BIBLIOTECA GASTRONÓMICA PARA EL CONGRESO DE LA LENGUA
Como entrada, una sopa de manzanas acompañada de una copa helada de Sauvignon Blanc, especial para la ocasión. Después un manchamanteles —lomo de cerdo con salsa de banana, ananá y especias— y de postre, un soufflé de castañas bien doradas. Si no se adivinó el libro al que pertenecen estas recetas, al menos se podrá deducir —por los ingredientes americanísimos de los platos— que se trata de un escritor de este lado del mundo hispano. Son de Intimas suculencias el libro de la mexicana Laura Esquivel.
A modo de biblioteca para el paladar varios restaurantes rosarinos, junto con la Secretaría de Cultura, presentarán esta oferta gastronómica a quienes lleguen a Rosario a partir del 17, al III Congreso de la Lengua Española.
Los platos y postres fueron extraídos de novelas, cuentos y poemas de escritores de habla española, como Gabriel García Márquez, Isabel Allende, Manuel Vázquez Montalbán y José Hernández.
Para beber, dos bodegas presentarán etiquetas con el logo del Congreso. Se trata de un Sauvignon Blanc, un Cabernet Sauvignon y un Malbec de Familia Zuccardi y de Trapiche.

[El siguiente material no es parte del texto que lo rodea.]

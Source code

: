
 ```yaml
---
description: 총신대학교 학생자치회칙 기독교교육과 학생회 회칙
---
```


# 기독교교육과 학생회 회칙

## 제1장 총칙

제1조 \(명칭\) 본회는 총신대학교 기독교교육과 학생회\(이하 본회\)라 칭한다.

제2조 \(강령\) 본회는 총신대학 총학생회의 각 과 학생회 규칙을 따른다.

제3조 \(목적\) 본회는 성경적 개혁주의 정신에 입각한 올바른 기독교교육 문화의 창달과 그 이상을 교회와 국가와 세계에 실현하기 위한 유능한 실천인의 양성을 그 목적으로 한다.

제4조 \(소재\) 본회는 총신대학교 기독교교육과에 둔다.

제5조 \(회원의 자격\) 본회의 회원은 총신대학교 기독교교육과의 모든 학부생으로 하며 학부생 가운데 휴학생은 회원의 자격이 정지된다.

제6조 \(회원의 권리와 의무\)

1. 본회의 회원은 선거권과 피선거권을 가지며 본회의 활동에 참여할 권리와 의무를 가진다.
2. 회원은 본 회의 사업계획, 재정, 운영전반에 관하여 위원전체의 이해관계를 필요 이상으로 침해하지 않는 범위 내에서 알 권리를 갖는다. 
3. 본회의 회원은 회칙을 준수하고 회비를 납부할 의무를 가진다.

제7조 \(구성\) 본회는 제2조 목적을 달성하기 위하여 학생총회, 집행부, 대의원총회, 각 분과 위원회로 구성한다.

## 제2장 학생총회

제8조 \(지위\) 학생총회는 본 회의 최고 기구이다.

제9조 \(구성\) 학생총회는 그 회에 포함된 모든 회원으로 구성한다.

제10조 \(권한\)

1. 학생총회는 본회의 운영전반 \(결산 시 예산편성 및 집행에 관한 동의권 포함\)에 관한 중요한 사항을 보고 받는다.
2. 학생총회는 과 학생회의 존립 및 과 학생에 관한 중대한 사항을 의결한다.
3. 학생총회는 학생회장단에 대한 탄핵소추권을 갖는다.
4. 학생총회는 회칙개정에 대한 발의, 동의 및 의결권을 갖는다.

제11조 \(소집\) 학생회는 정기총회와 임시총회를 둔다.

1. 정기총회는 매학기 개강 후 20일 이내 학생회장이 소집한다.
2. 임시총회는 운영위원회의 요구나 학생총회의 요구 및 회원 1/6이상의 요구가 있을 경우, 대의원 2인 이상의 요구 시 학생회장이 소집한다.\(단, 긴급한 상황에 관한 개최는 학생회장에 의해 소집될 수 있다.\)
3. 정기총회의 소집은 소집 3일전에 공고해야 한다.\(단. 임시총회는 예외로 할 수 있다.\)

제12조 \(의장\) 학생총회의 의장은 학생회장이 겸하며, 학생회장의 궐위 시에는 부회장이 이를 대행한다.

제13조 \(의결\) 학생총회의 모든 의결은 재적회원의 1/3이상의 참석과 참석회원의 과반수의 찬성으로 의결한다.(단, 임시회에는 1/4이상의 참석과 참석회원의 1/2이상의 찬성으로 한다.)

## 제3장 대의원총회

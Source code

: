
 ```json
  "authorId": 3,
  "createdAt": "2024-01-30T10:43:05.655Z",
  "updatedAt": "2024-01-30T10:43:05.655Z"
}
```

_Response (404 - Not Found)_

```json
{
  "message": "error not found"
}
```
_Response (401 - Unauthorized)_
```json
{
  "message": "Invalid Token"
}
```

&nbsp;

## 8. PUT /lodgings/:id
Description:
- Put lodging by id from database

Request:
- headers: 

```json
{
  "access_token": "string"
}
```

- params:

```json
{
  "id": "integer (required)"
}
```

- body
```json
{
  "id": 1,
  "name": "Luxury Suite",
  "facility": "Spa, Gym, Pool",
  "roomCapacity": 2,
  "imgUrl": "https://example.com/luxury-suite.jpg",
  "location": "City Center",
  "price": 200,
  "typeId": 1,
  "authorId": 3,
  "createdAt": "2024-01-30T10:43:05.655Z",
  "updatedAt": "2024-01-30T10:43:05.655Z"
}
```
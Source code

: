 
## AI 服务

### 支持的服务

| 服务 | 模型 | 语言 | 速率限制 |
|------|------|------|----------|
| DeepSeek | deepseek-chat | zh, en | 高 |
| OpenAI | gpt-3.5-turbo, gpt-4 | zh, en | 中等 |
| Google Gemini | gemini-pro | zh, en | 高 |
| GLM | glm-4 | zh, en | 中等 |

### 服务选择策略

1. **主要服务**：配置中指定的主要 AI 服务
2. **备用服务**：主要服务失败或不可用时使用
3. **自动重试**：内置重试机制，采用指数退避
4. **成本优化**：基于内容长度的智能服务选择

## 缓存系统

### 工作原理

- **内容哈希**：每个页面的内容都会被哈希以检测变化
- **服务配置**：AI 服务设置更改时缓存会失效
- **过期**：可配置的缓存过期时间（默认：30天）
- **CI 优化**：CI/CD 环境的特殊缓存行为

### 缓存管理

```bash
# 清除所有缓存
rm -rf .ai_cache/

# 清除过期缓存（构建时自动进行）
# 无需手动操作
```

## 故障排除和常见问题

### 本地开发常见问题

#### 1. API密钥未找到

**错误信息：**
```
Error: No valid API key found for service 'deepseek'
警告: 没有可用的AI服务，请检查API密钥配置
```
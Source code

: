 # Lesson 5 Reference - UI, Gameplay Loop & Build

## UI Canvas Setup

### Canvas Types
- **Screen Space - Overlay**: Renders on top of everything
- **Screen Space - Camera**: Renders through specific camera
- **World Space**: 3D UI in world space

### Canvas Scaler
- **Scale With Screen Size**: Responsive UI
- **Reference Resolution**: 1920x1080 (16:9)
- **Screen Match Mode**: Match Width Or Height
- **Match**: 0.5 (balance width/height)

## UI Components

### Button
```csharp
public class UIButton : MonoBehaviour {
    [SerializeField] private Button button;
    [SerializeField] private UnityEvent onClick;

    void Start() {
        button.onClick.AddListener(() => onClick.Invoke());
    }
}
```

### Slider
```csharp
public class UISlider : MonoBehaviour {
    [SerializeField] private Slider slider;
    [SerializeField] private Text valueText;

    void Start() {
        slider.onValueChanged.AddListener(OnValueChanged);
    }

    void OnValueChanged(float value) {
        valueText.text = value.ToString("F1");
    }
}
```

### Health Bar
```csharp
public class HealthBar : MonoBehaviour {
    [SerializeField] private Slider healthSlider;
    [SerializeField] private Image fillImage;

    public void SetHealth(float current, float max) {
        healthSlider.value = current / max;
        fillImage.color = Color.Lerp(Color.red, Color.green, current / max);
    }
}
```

Quien prefiera a Isabel Allende podrá optar como entrada por una ensalada de apio (que aparece en su libro Afrodita), como principal por tallarines con alcauciles y como postre por “Carlota de los amantes”, que se prepara con chocolate, nueces molidas, café negro concentrado y cognac.
La coordinadora del proyecto “La lengua en la mesa”, Gabriela Gasparini, explicó que hubo que desarrollar algunos platos porque estaban sólo mencionados en los libros, sin receta precisa y en eso trabajaron chefs de la Escuela Gato Dumas.
En el caso del escritor Manuel Vázquez Montalbán, el menú “Pepe Carvalho” tiene berenjenas al estragón, tortilla en escabeche y bacalao al roquefort. Cada restaurant tiene la libertad de crear nuevos platos que estarán disponibles hasta fin de mes.
Hay ofertas variadas, desde menúes de 7 pesos, pensados para tentar conferencistas en bares cercanos a la sede del Congreso o en restaurantes céntricos.
Para vestir las mesas se diseñaron manteles individuales con poemas que hablan de comidas y bebidas para que la gente lea mientras come. Entre otros, hay poemas de Neruda, de Miguel Angel Asturias y la Sopa del cuarto de hora, de Raúl González Tuñón.